We determined the vitamin D receptor gene intron 8 BsmI and start codon FokI polymorphisms, HindIII osteocalcin gene polymorphism, Alu I calcitonin receptor gene polymorphism, interleukin-1β(promoter and exon 5) and interleukin-1 receptor antagonist (intron 2) gene polymorphisms, —308 tumor necrosis factor-αpolymorphism, CYP 17 5’-UTPR polymorphism, and urokinase 3’-UTR gene polymorphism, using polymerase chain reaction-based restriction analysis in postmenopausal Chinese women in Taiwan. The estrogen receptor gene microsatellite polymorphism and androgen receptor α gene microsatellite polymorphism were determined using polymerase chain reaction-based microsatellite analysis. Bone mineral density of the lumbar spine and proximal femur was measured using dual-energy X-ray absorptiometry.

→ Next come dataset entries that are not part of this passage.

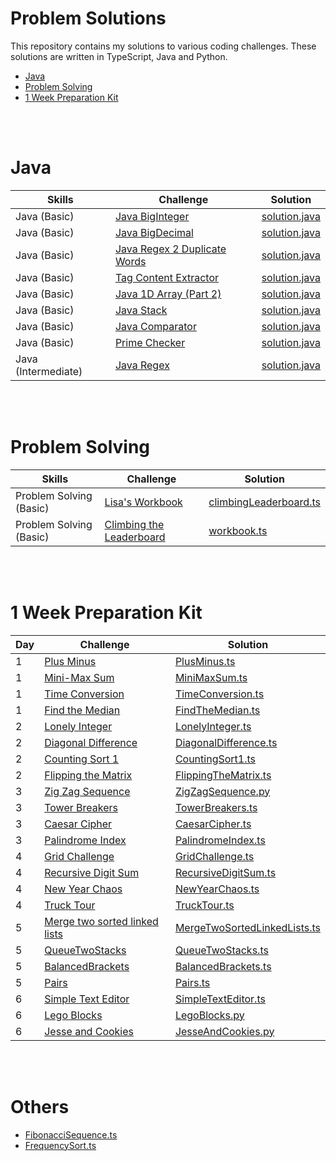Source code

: # Problem Solutions

This repository contains my solutions to various coding challenges. These solutions are written in TypeScript, Java and Python.

- [Java](#java) 
- [Problem Solving](#problem-solving) 
- [1 Week Preparation Kit](#1-week-preparation-kit)


<br />
<br />


# Java

|        Skills        |          Challenge           |           Solution           |
|----------------------|------------------------------|------------------------------|
|     Java (Basic)     | [Java BigInteger](https://www.hackerrank.com/challenges/java-biginteger/problem) | [solution.java](https://github.com/punyawatdev/problem-solutions/blob/main/Java/Java%20(Basic)/Java%20BigInteger/solution.java) |
|     Java (Basic)     | [Java BigDecimal](https://www.hackerrank.com/challenges/java-bigdecimal/problem) | [solution.java](https://github.com/punyawatdev/problem-solutions/blob/main/Java/Java%20(Basic)/Java%20BigDecimal/solution.java) |
|     Java (Basic)     | [Java Regex 2 Duplicate Words](https://www.hackerrank.com/challenges/duplicate-word/problem) | [solution.java](https://github.com/punyawatdev/problem-solutions/blob/main/Java/Java%20(Basic)/Java%20Regex%202%20Duplicate%20Words/solution.java) |
|     Java (Basic)     | [Tag Content Extractor](https://www.hackerrank.com/challenges/tag-content-extractor/problem) | [solution.java](https://github.com/punyawatdev/problem-solutions/blob/main/Java/Java%20(Basic)/Tag%20Content%20Extractor/solution.java) |
|     Java (Basic)     | [Java 1D Array (Part 2)](https://www.hackerrank.com/challenges/java-1d-array/problem) | [solution.java](https://github.com/punyawatdev/problem-solutions/blob/main/Java/Java%20(Basic)/Java%201D%20Array%20(Part%202)/solution.java) |
|     Java (Basic)     | [Java Stack](https://www.hackerrank.com/challenges/java-stack/problem) | [solution.java](https://github.com/punyawatdev/problem-solutions/blob/main/Java/Java%20(Basic)/Java%20Stack/solution.java) |
|     Java (Basic)     | [Java Comparator](https://www.hackerrank.com/challenges/java-comparator/problem) | [solution.java](https://github.com/punyawatdev/problem-solutions/blob/main/Java/Java%20(Basic)/Java%20Comparator/solution.java) |
|     Java (Basic)     | [Prime Checker](https://www.hackerrank.com/challenges/prime-checker/problem) | [solution.java](https://github.com/punyawatdev/problem-solutions/blob/main/Java/Java%20(Basic)/Prime%20Checker/solution.java) |
|     Java (Intermediate)     | [Java Regex](https://www.hackerrank.com/challenges/java-regex/problem) | [solution.java](https://github.com/punyawatdev/problem-solutions/blob/main/Java/Java%20(Intermediate)/Java%20Regex/solution.java) |

<br />
<br />


# Problem Solving

|          Skills          |          Challenge           |           Solution           |
|--------------------------|------------------------------|------------------------------|
|      Problem Solving (Basic)       | [Lisa's Workbook](https://www.hackerrank.com/challenges/Lisa-workbook/problem) | [climbingLeaderboard.ts](https://github.com/punyawatdev/problem-solutions/blob/main/Problem%20Solving/Basic/Lisa's%20Workbook/climbingLeaderboard.ts) |
|      Problem Solving (Basic)       | [Climbing the Leaderboard](https://www.hackerrank.com/challenges/climbing-the-leaderboard/problem) | [workbook.ts](https://github.com/punyawatdev/problem-solutions/blob/main/Problem%20Solving/Basic/Climbing%20the%20Leaderboard/workbook.ts) |

<br />
<br />


# 1 Week Preparation Kit

|   Day   |          Challenge           |           Solution           |
|---------|------------------------------|------------------------------|
|    1    | [Plus Minus](https://www.hackerrank.com/challenges/plus-minus/problem) | [PlusMinus.ts](https://github.com/punyawatdev/problem-solutions/blob/main/1%20Week%20Preparation%20Kit/Day%201/PlusMinus.ts) |
|    1    | [Mini-Max Sum](https://www.hackerrank.com/challenges/mini-max-sum/problem) | [MiniMaxSum.ts](https://github.com/punyawatdev/problem-solutions/blob/main/1%20Week%20Preparation%20Kit/Day%201/MiniMaxSum.ts) |
|    1    | [Time Conversion](https://www.hackerrank.com/challenges/time-conversion/problem) | [TimeConversion.ts](https://github.com/punyawatdev/problem-solutions/blob/main/1%20Week%20Preparation%20Kit/Day%201/TimeConversion.ts) |
|    1    | [Find the Median](https://www.hackerrank.com/challenges/find-the-median/problem) | [FindTheMedian.ts](https://github.com/punyawatdev/problem-solutions/blob/main/1%20Week%20Preparation%20Kit/Day%201/FindTheMedian.ts) |
|    2    | [Lonely Integer](https://www.hackerrank.com/challenges/lonely-integer/problem) | [LonelyInteger.ts](https://github.com/punyawatdev/problem-solutions/blob/main/1%20Week%20Preparation%20Kit/Day%202/LonelyInteger.ts) |
|    2    | [Diagonal Difference](https://www.hackerrank.com/challenges/diagonal-difference/problem) | [DiagonalDifference.ts](https://github.com/punyawatdev/problem-solutions/blob/main/1%20Week%20Preparation%20Kit/Day%202/DiagonalDifference.ts) |
|    2    | [Counting Sort 1](https://www.hackerrank.com/challenges/countingsort1/problem) | [CountingSort1.ts](https://github.com/punyawatdev/problem-solutions/blob/main/1%20Week%20Preparation%20Kit/Day%202/CountingSort1.ts) |
|    2    | [Flipping the Matrix](https://www.hackerrank.com/challenges/flipping-the-matrix/problem) | [FlippingTheMatrix.ts](https://github.com/punyawatdev/problem-solutions/blob/main/1%20Week%20Preparation%20Kit/Day%202/FlippingTheMatrix.ts) |
|    3    | [Zig Zag Sequence](https://www.hackerrank.com/challenges/zig-zag-sequence/problem) | [ZigZagSequence.py](https://github.com/punyawatdev/problem-solutions/blob/main/1%20Week%20Preparation%20Kit/Day%203/ZigZagSequence.py) |
|    3    | [Tower Breakers](https://www.hackerrank.com/challenges/tower-breakers-1/problem) | [TowerBreakers.ts](https://github.com/punyawatdev/problem-solutions/blob/main/1%20Week%20Preparation%20Kit/Day%203/TowerBreakers.ts) |
|    3    | [Caesar Cipher](https://www.hackerrank.com/challenges/caesar-cipher-1/problem) | [CaesarCipher.ts](https://github.com/punyawatdev/problem-solutions/blob/main/1%20Week%20Preparation%20Kit/Day%203/CaesarCipher.ts) |
|    3    | [Palindrome Index](https://www.hackerrank.com/challenges/palindrome-index/problem) | [PalindromeIndex.ts](https://github.com/punyawatdev/problem-solutions/blob/main/1%20Week%20Preparation%20Kit/Day%203/PalindromeIndex.ts) |
|    4    | [Grid Challenge](https://www.hackerrank.com/challenges/grid-challenge/problem) | [GridChallenge.ts](https://github.com/punyawatdev/problem-solutions/blob/main/1%20Week%20Preparation%20Kit/Day%204/GridChallenge.ts) |
|    4    | [Recursive Digit Sum](https://www.hackerrank.com/challenges/recursive-digit-sum/problem) | [RecursiveDigitSum.ts](https://github.com/punyawatdev/problem-solutions/blob/main/1%20Week%20Preparation%20Kit/Day%204/RecursiveDigitSum.ts) |
|    4    | [New Year Chaos](https://www.hackerrank.com/challenges/new-year-chaos/problem) | [NewYearChaos.ts](https://github.com/punyawatdev/problem-solutions/blob/main/1%20Week%20Preparation%20Kit/Day%204/NewYearChaos.ts) |
|    4    | [Truck Tour](https://www.hackerrank.com/challenges/truck-tour/problem) | [TruckTour.ts](https://github.com/punyawatdev/problem-solutions/blob/main/1%20Week%20Preparation%20Kit/Day%204/TruckTour.ts) |
|    5    | [Merge two sorted linked lists](https://www.hackerrank.com/challenges/merge-two-sorted-linked-lists/problem) | [MergeTwoSortedLinkedLists.ts](https://github.com/punyawatdev/problem-solutions/blob/main/1%20Week%20Preparation%20Kit/Day%205/MergeTwoSortedLinkedLists.ts) |
|    5    | [QueueTwoStacks](https://www.hackerrank.com/challenges/queue-using-two-stacks/problem) | [QueueTwoStacks.ts](https://github.com/punyawatdev/problem-solutions/blob/main/1%20Week%20Preparation%20Kit/Day%205/QueueTwoStacks.ts) |
|    5    | [BalancedBrackets](https://www.hackerrank.com/challenges/balanced-brackets/problem) | [BalancedBrackets.ts](https://github.com/punyawatdev/problem-solutions/blob/main/1%20Week%20Preparation%20Kit/Day%205/BalancedBrackets.ts) |
|    5    | [Pairs](https://www.hackerrank.com/challenges/pairs/problem) | [Pairs.ts](https://github.com/punyawatdev/problem-solutions/blob/main/1%20Week%20Preparation%20Kit/Day%205/Pairs.ts) |
|    6    | [Simple Text Editor](https://www.hackerrank.com/challenges/simple-text-editor/problem) | [SimpleTextEditor.ts](https://github.com/punyawatdev/problem-solutions/blob/main/1%20Week%20Preparation%20Kit/Day%206/SimpleTextEditor.ts) |
|    6    | [Lego Blocks](https://www.hackerrank.com/challenges/lego-blocks/problem) | [LegoBlocks.py](https://github.com/punyawatdev/problem-solutions/blob/main/1%20Week%20Preparation%20Kit/Day%206/LegoBlocks.py) |
|    6    | [Jesse and Cookies](https://www.hackerrank.com/challenges/jesse-and-cookies/problem) | [JesseAndCookies.py](https://github.com/punyawatdev/problem-solutions/blob/main/1%20Week%20Preparation%20Kit/Day%206/JesseAndCookies.py) |


<br />
<br />


# Others

 - [FibonacciSequence.ts](https://github.com/punyawatdev/problem-solutions/blob/main/Others/FibonacciSequence.ts) 
 - [FrequencySort.ts](https://github.com/punyawatdev/problem-solutions/blob/main/Others/FrequencySort.ts)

The present study shows: 1) the vitamin D receptor gene intron 8 BsmI polymorphism is associated with reduced bone mineral density and predisposes women to osteoporosis; 2) the FokI vitamin D receptor gene polymorphism is associated with reduced bone mineral density and predisposes women to osteoporosis at the lumbar spine; 3) the Hind III osteocalcin gene polymorphism is associated with reduced bone mineral density and predisposes women to osteoporosis at the femoral neck; 4) the Alu I calcitonin receptor gene polymorphism is associated with reduced bone mineral density and predisposes women to osteoporosis; 5) the Taq I interleukin-1βexon 5 gene polymorphism is associated with reduced bone mineral density and predisposes women to osteoporosis at the lumbar spine; 6) the estrogen receptor αgene microsatellite polymorphism and the androgen receptor gene microsatellite polymorphism are associated with reduced bone mineral density and predisposes women to osteoporosis at the femoral neck. Our results show that the Ava I interleukin-1β promoter, VNTR intron 2 interleukin-1 receptor antagonist, —308 tumor necrosis factor-α, CYP 17 5’-UTPR, and urokinase 3’-UTR gene polymorphisms are not related to low bone mineral density and susceptibility to osteoporosis at the lumbar spine and the femoral neck.
In conclusion, the results of our study suggest that the BsmI intron 8 vitamin D receptor gene, FokI start codon vitamin D receptor gene, Hind III osteocalcin gene, Alu I calcitonin receptor gene, Taq I interleukin-1βexon 5 gene, estrogen receptor αgene microsatellite, and androgen receptor gene microsatellite polymorphisms may be candidate genetic markers for osteoporosis in postmenopausal women. Further study of other possible genetic markers with regard to osteoporosis might provide new information to the genetic background underlying bone mineral density in women.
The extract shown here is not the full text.